The opponents of EP2771468 argued that the priority claims based on two US provisional applications (P1 and P2) were invalid, on the grounds that one or more of the applicants of P1 and P2, or their successors in title, were not listed as applicants for the PCT application from which EP2771468 derived. This argument is factually correct; Luciano Marraffini of the Rockefeller University is listed as an Applicant on the priority applications in question, but not on the PCT application. No evidence was submitted to the EPO that Marraffini had assigned his rights to one of the applicants of the PCT application before that application was filed.
The proprietors argued in response that the right to claim priority should be interpreted according to national (i.e. US) law. P1 and P2 both relate to more than one invention and it was argued that under US law, it is a requirement that all the inventors that have contributed to all of the disclosed inventions are named as applicants of a provisional application.
Thus, as an inventor, it was a requirement for Marraffini to be listed as an inventor-applicant of P1 and P2.
The proprietors further argued that only an inventor or an inventor’s successor in title may be named as an inventor-applicant on a patent application. Thus, it was argued that only the inventors of the subject matter to which the priority-claiming PCT was directed could be listed as applicants of the PCT application, and this did not include Marraffini, who had not contributed to the invention to which the PCT application was directed.
Although too late to be taken into consideration by the EPO, arbitration in the US two days before the EPO proceedings actually determined that Marraffini should not be named as an inventor on the patent.
In its decision, the EPO held that the right to claim priority had not been properly assigned from the inventors to the named applicants. As a result of this finding, the claimed subject matter was found to lack novelty over a number of documents which became relevant as prior art due to the lack of priority entitlement.
It is testament to the value of the CRISPR technology that The Broad has already filed a notice of appeal against the decision. The Broad Institute appears to accept that the decision was in line with the EPO’s “formal requirements”, but argues that the EPO’s approach to priority is inconsistent with the Paris Convention and other international treaties aimed at harmonising patent law worldwide.

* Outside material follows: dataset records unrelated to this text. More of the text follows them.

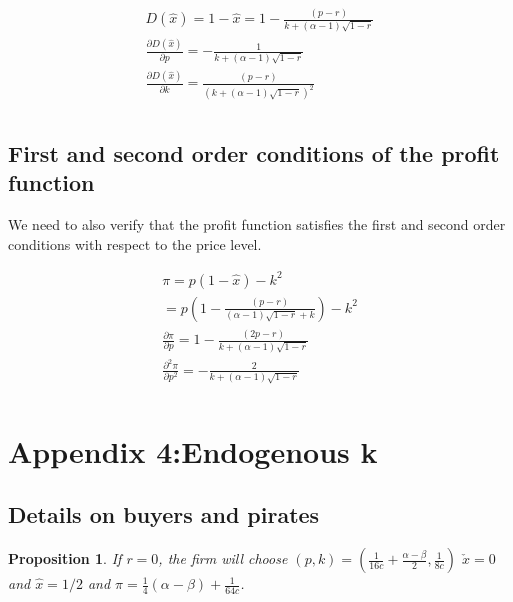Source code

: \documentclass[11pt]{article}
\newtheorem{proposition}{Proposition}
\begin{document}
\begin{align*}
D(\hat{x})=1-\hat{x}=1-\frac{ (p-r)}{k + (\alpha-1) \sqrt{ 1 -r }} \\
\frac{\partial D(\hat{x})}{\partial p} =
-\frac{ 1}{k + (\alpha-1) \sqrt{ 1 -r }} \\
\frac{\partial D(\hat{x})}{\partial k} =
\frac{ (p-r) }{(k+
 (\alpha-1)\sqrt{ 1 - r }
)^2} \\
\end{align*}


\subsection{First and second order conditions of the profit function}
We need to also verify that the profit function satisfies the first and second order conditions with respect to the price level.

\begin{align*}
\pi = p\left(1-\hat{x}\right) - k^2 \\
=p\left(1-\frac{ (p-r)}{(\alpha-1)
\sqrt{ 1-r }
+k} \right) -k^2
\\
\frac{\partial \pi }{\partial p} = 1-\frac{ (2p-r)}{
k+ (\alpha-1)\sqrt{ 1 -r }} \\
\frac{\partial^2 \pi }{\partial p^2}
= -\frac{ 2}{
k+ (\alpha-1)\sqrt{ 1 -r }} \\
\end{align*}



\section{Appendix 4:Endogenous k}


\subsection{Details on buyers and pirates}

\begin{proposition}
If $r=0$, the firm will choose $(p,k)=(\frac{1}{16c}+\frac{\alpha-\beta}{2},\frac{1}{8c})$ $\check{x}=0$ and $\hat{x}=1/2$ and $\pi= \frac{1}{4}(\alpha-\beta)+\frac{1}{64c}$.
\end{proposition}
\end{document}
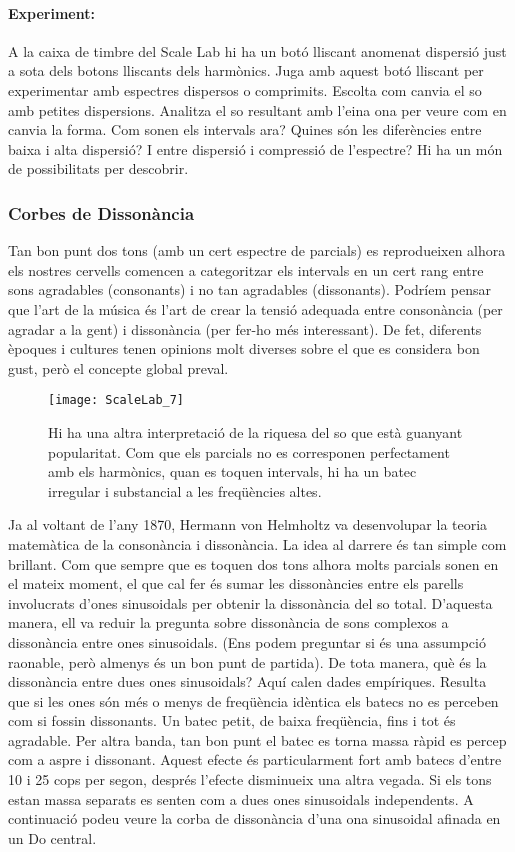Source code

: \paragraph{Experiment:}
A la caixa de timbre del Scale Lab hi ha un botó lliscant anomenat dispersió just a sota dels botons lliscants dels harmònics. Juga amb aquest botó lliscant per experimentar amb espectres dispersos o comprimits. Escolta com canvia el so amb petites dispersions. Analitza el so resultant amb l'eina ona per veure com en canvia la forma. Com sonen els intervals ara? Quines són les diferències entre baixa i alta dispersió? I entre dispersió i compressió de l'espectre? Hi ha un món de possibilitats per descobrir.

\subsubsection{Corbes de Dissonància}
Tan bon punt dos tons (amb un cert espectre de parcials) es reprodueixen alhora els nostres cervells comencen a categoritzar els intervals en un cert rang entre sons agradables (consonants) i no tan agradables (dissonants). Podríem pensar que l'art de la música és l'art de crear la tensió adequada entre consonància (per agradar a la gent) i dissonància (per fer-ho més interessant). De fet, diferents èpoques i cultures tenen opinions molt diverses sobre el que es considera bon gust, però el concepte global preval.

\begin{figure}[h]
\centering
\texttt{[image: ScaleLab\_7]}
\caption*{Hi ha una altra interpretació de la riquesa del so que està guanyant popularitat. Com que els parcials no es corresponen perfectament amb els harmònics, quan es toquen intervals, hi ha un batec irregular i substancial a les freqüències altes.}
\end{figure}

Ja al voltant de l'any 1870, Hermann von Helmholtz va desenvolupar la teoria matemàtica de la consonància i dissonància. La idea al darrere és tan simple com brillant. Com que sempre que es toquen dos tons alhora molts parcials sonen en el mateix moment, el que cal fer és sumar les dissonàncies entre els parells involucrats d'ones sinusoidals per obtenir la dissonància del so total. D'aquesta manera, ell va reduir la pregunta sobre dissonància de sons complexos a dissonància entre ones sinusoidals. (Ens podem preguntar si és una assumpció raonable, però almenys és un bon punt de partida). De tota manera, què és la dissonància entre dues ones sinusoidals? Aquí calen dades empíriques. Resulta que si les ones són més o menys de freqüència idèntica els batecs no es perceben com si fossin dissonants. Un batec petit, de baixa freqüència, fins i tot és agradable. Per altra banda, tan bon punt el batec es torna massa ràpid es percep com a aspre i dissonant. Aquest efecte és particularment fort amb batecs d'entre 10 i 25 cops per segon, després l'efecte disminueix una altra vegada. Si els tons estan massa separats es senten com a dues ones sinusoidals independents. A continuació podeu veure la corba de dissonància d'una ona sinusoidal afinada en un Do central.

The appeal has suspensive effect and the EPO’s decision will not become final unless the EPO’s Technical Board of Appeal confirms it. It is clear that this story will not reach its conclusion for some time yet.
If the EPO Board of Appeal overturns the original decision and sides with The Broad Institute on the question of priority, this will mark a radical departure from decades of jurisprudence on a fundamental concept in European patent law. Nevertheless, it is a sign of the importance of this technology that The Broad considers this a battle worth fighting.